# Algorithms Third Edition in C++ Part 5. Graph Algorithms (2006)

### CHAPTER SEVENTEEN

Graph Properties and Types

### 17.8 Graph-Processing Problems

Armed with the basic tools developed in this chapter, we consider in *Chapters 18* through *22* a broad variety of algorithms for solving graph-processing problems. These algorithms are fundamental ones and are useful in many applications, but they serve as only an introduction to the subject of graph algorithms. Many interesting and useful algorithms have been developed that are beyond the scope of this book, and many interesting problems have been studied for which good algorithms have still not yet been invented.

As is true in any domain, the first challenge that we face in addressing a new graph-processing problem is determining how difficult it is to solve. For graph processing, this decision can be far more difficult than we might imagine, even for problems that appear to be simple to solve. Moreover, our intuition is not always helpful in distinguishing easy problems from difficult or hitherto unsolved ones. In this section, we describe briefly important classical problems and the state of our knowledge of them.

Given a new graph-processing problem, what type of challenge do we face in developing an implementation to solve it? The unfortunate truth is that there is no good method to answer this question for any problem that we might encounter, but we can provide a general description of the difficulty of solving various classical graph-processing problems. To this end, we will roughly categorize the problems according to the difficulty of solving them, as follows:

• Easy

• Tractable

• Intractable

• Unknown

These terms are intended to convey information relative to one another and to the current state of knowledge about graph algorithms.

As indicated by the terminology, our primary reason for categorizing problems in this way is that there are many graph problems, such as the Hamilton tour problem, that no one knows how to solve efficiently.
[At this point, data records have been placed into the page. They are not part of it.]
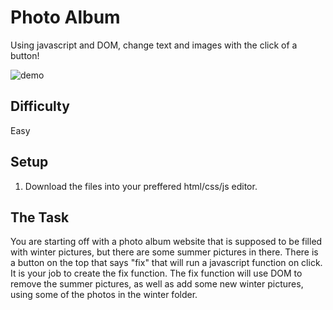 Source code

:# Photo Album
Using javascript and DOM, change text and images with the click of a button!

![demo](demo.gif)

## Difficulty
Easy

## Setup
1. Download the files into your preffered html/css/js editor.

## The Task
You are starting off with a photo album website that is supposed to be filled with winter pictures, but there are some summer pictures in there. 
There is a button on the top that says "fix" that will run a javascript function on click. It is your job to create the fix function.
The fix function will use DOM to remove the summer pictures, as well as add some new winter pictures, using some of the photos in the winter folder.

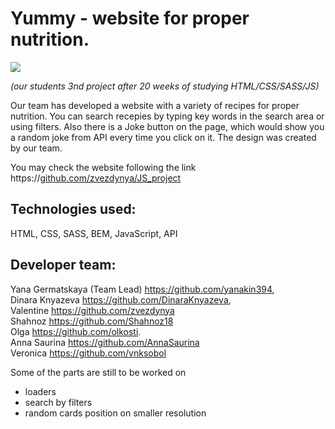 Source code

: # Yummy - website for proper nutrition. <br/>
<div id=“gif” align=“center”>
 <img src="assets/images/frontend.gif" class="image" width=“30”/>
</div>

*(our students 3nd project after 20 weeks of studying HTML/CSS/SASS/JS)*

Our team has developed a website with a variety of recipes for proper nutrition. You can search recepies by typing key words in the search area or using filters. Also there is a Joke button on the page, which would show you a random joke from API every time you click on it. The design was created by our team.

You may check the website following the link <br/>
https://[github.com/zvezdynya/JS_project](https://yanakin394.github.io/JS_project/) <br/>

## Technologies used: <br/>
HTML, CSS, SASS, BEM, JavaScript, API <br/>

## Developer team: <br/>
Yana Germatskaya (Team Lead) https://github.com/yanakin394, <br/>
Dinara Knyazeva https://github.com/DinaraKnyazeva, <br/>
Valentine https://github.com/zvezdynya <br/>
Shahnoz   https://github.com/Shahnoz18 <br/>
Olga      https://github.com/olkosti. <br/>
Anna Saurina https://github.com/AnnaSaurina <br/>
Veronica https://github.com/vnksobol <br/>


Some of the parts are still to be worked on
- loaders
- search by filters
- random cards position on smaller resolution
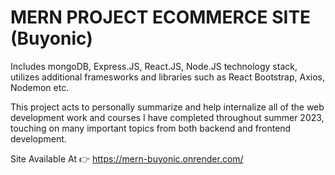 # MERN PROJECT ECOMMERCE SITE (Buyonic)

Includes mongoDB, Express.JS, React.JS, Node.JS technology stack, utilizes additional framesworks and libraries such as React Bootstrap, Axios, Nodemon etc.

This project acts to personally summarize and help internalize all of the web development work and courses I have completed throughout summer 2023, touching on many important topics from both backend and frontend development.  

Site Available At :point_right: https://mern-buyonic.onrender.com/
We will eventually see (in Part 8) how to make that statement meaningful in a precise technical sense; at this point, we can at least be warned that we face significant obstacles to writing an efficient program to solve these problems.

We defer full context on many of the graph-processing problems until later in the book. Here, we present brief statements that are easily understood, in order to introduce the general issue of classifying the difficulty of graph-processing problems.

An *easy* graph-processing problem is one that can be solved by the kind of elegant and efficient short programs to which we have grown accustomed in Parts 1 through 4. We often find the running time to be linear in the worst case, or bounded by a small-degree polynomial in the number of vertices or the number of edges. Generally, as we have done in many other domains, we can establish that a problem is easy by developing a brute-force solution that, although it may be too slow for huge graphs, is useful for small and even intermediate-sized problems. Then, once we know that the problem is easy, we look for efficient solutions that we might use in practice and try to identify the best among those. The Euler tour problem that we considered in *Section 17.7* is a prime example of such a problem, and we shall see many others in *Chapters 18* through *22* including, most notably, the following.

**Simple connectivity** Is a given graph connected? That is, is there a path connecting every pair of vertices? Is there a cycle in the graph, or is it a forest? Given two vertices, are they on a cycle? We first considered these basic graph-processing question in Chapter 1. We consider numerous solutions to such problems in *Chapter 18*. Some are trivial to implement in linear time; others have rather sophisticated linear-time solutions that bear careful study.

**Strong connectivity in digraphs** Is there a *directed* path connecting every pair of vertices in a digraph? Given two vertices, are they connected by directed paths in both directions (are they on a directed cycle)? Implementing efficient solutions to these problems is a much more challenging task than for the corresponding simple-connectivity problem in undirected graphs, and much of *Chapter 19* is devoted to studying them. Despite the clever intricacies involved in solving them, we classify the problems as easy because we can write a compact, efficient, and useful implementation.

**Transitive closure** What set of vertices can be reached by following directed edges from each vertex in a digraph? This problem is closely related to strong connectivity and to other fundamental computational problems. We study classical solutions that amount to a few lines of code in*Chapter 19*.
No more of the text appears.